- Work instructions:
Reproduce the records exactly through the line with "While the presented".

##############################

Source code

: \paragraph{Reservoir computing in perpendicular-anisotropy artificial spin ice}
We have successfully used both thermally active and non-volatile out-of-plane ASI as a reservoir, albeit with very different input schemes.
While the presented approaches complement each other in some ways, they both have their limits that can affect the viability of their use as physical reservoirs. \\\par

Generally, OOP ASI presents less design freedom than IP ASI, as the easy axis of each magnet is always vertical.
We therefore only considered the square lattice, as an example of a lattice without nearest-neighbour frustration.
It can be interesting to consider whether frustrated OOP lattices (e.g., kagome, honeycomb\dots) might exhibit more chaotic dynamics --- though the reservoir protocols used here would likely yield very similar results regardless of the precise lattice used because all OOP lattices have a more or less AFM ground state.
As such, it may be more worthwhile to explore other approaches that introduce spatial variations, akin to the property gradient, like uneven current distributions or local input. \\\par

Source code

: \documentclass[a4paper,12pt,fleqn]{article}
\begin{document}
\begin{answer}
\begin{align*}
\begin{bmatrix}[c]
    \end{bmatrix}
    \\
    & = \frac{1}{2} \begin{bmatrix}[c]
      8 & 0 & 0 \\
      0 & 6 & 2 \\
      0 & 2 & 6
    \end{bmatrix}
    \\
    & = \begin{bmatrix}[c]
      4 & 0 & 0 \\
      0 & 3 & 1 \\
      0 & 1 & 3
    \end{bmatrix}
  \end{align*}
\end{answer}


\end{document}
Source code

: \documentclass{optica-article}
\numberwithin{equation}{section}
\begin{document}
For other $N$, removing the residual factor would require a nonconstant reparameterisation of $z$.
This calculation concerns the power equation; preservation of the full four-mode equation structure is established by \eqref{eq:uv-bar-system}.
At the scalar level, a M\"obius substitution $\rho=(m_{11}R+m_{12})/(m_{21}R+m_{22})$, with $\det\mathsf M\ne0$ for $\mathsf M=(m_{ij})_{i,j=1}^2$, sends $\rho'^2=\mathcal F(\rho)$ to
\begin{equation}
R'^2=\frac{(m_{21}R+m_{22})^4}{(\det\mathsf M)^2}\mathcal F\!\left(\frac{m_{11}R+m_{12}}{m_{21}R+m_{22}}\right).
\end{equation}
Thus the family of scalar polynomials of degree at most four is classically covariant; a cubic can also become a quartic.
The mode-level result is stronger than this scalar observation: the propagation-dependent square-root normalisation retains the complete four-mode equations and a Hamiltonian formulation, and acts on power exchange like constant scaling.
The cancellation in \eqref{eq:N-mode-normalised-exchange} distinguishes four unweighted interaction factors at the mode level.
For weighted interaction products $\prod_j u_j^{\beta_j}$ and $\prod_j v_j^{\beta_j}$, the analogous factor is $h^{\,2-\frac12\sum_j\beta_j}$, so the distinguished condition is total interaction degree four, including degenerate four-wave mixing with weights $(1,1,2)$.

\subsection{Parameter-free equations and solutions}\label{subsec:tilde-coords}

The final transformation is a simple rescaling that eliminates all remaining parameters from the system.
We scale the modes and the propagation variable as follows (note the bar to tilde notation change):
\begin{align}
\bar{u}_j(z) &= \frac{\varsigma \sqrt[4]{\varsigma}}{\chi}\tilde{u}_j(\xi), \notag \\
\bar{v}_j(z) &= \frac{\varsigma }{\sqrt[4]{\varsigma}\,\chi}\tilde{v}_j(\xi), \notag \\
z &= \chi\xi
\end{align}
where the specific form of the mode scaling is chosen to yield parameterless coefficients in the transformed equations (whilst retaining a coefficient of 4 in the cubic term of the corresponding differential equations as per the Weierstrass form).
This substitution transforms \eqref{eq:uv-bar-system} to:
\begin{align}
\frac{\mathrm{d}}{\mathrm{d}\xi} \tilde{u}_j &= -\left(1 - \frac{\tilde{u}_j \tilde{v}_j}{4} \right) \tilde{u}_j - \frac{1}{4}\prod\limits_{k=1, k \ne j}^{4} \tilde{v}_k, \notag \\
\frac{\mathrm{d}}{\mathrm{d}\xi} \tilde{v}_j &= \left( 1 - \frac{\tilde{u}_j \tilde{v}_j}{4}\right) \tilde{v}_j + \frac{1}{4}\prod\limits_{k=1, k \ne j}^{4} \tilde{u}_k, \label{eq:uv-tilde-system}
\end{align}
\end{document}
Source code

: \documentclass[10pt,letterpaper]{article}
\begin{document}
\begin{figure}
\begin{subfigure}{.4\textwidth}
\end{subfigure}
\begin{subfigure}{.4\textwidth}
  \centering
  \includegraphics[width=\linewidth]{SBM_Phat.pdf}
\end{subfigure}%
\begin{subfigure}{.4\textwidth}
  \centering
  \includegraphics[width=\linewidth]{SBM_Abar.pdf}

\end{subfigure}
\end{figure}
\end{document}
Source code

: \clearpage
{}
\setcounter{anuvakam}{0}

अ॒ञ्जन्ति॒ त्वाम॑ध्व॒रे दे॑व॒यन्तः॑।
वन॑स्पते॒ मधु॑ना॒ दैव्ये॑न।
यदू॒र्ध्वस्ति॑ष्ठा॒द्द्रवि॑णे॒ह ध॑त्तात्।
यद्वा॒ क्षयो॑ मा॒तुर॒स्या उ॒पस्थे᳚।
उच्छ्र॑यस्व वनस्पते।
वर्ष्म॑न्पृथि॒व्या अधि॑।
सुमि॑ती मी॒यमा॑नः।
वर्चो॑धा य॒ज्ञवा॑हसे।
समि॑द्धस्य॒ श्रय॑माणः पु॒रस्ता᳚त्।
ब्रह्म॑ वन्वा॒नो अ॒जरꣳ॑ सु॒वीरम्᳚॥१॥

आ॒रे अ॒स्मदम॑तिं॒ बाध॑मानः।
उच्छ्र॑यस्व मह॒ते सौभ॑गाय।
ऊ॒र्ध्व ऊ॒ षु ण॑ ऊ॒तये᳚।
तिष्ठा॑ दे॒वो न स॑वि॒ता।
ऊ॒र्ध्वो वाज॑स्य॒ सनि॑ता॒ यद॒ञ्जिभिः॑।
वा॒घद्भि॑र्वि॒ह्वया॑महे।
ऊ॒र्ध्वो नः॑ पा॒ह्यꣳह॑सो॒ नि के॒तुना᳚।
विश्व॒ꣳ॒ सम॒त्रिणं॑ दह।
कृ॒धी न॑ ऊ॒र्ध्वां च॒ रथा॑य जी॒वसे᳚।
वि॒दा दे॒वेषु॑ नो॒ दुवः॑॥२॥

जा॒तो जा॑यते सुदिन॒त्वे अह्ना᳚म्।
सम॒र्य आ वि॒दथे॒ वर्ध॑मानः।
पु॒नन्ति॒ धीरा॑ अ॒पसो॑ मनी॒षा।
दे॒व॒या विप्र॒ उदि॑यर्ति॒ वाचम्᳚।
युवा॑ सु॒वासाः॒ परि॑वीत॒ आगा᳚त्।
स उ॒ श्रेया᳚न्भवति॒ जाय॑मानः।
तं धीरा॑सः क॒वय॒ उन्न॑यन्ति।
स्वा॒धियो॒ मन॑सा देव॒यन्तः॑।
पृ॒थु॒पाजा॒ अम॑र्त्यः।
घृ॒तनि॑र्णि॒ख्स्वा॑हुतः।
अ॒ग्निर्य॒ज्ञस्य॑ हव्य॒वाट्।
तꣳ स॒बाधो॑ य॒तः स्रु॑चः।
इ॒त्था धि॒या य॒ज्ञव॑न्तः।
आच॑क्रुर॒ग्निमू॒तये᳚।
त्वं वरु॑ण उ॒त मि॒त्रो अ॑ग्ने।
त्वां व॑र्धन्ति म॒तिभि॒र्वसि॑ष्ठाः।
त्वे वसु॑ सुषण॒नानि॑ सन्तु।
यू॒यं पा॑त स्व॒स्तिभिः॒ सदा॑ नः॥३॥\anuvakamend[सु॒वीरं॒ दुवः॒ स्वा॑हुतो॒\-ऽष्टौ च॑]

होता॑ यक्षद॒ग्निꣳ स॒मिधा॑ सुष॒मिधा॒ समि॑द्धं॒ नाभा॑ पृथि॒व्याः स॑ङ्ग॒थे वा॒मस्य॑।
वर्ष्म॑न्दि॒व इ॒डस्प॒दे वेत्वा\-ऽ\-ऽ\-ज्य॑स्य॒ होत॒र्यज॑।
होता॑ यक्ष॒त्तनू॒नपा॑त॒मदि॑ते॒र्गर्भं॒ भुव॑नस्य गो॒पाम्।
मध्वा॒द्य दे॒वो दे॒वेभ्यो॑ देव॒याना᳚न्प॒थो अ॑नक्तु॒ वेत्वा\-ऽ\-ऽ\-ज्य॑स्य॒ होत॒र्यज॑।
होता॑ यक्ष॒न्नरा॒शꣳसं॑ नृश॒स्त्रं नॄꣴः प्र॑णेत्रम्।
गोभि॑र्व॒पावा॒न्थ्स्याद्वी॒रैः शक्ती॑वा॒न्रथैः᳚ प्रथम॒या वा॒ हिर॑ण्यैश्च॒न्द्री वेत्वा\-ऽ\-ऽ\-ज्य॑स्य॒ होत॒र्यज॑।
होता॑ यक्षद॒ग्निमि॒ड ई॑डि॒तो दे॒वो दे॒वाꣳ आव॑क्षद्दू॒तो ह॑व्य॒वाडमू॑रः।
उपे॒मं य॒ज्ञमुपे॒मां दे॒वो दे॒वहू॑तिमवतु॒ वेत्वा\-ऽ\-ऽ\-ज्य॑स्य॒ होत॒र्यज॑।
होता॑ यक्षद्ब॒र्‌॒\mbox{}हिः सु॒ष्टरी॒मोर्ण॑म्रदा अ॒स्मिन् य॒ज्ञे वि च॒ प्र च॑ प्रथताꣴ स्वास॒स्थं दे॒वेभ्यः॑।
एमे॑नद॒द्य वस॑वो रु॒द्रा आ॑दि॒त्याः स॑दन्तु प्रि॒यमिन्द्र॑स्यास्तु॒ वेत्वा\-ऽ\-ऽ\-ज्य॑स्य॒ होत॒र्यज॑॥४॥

##############################

- Expected answer:
Source code

: \paragraph{Reservoir computing in perpendicular-anisotropy artificial spin ice}
We have successfully used both thermally active and non-volatile out-of-plane ASI as a reservoir, albeit with very different input schemes.
While the presented approaches complement each other in some ways, they both have their limits that can affect the viability of their use as physical reservoirs. \\\par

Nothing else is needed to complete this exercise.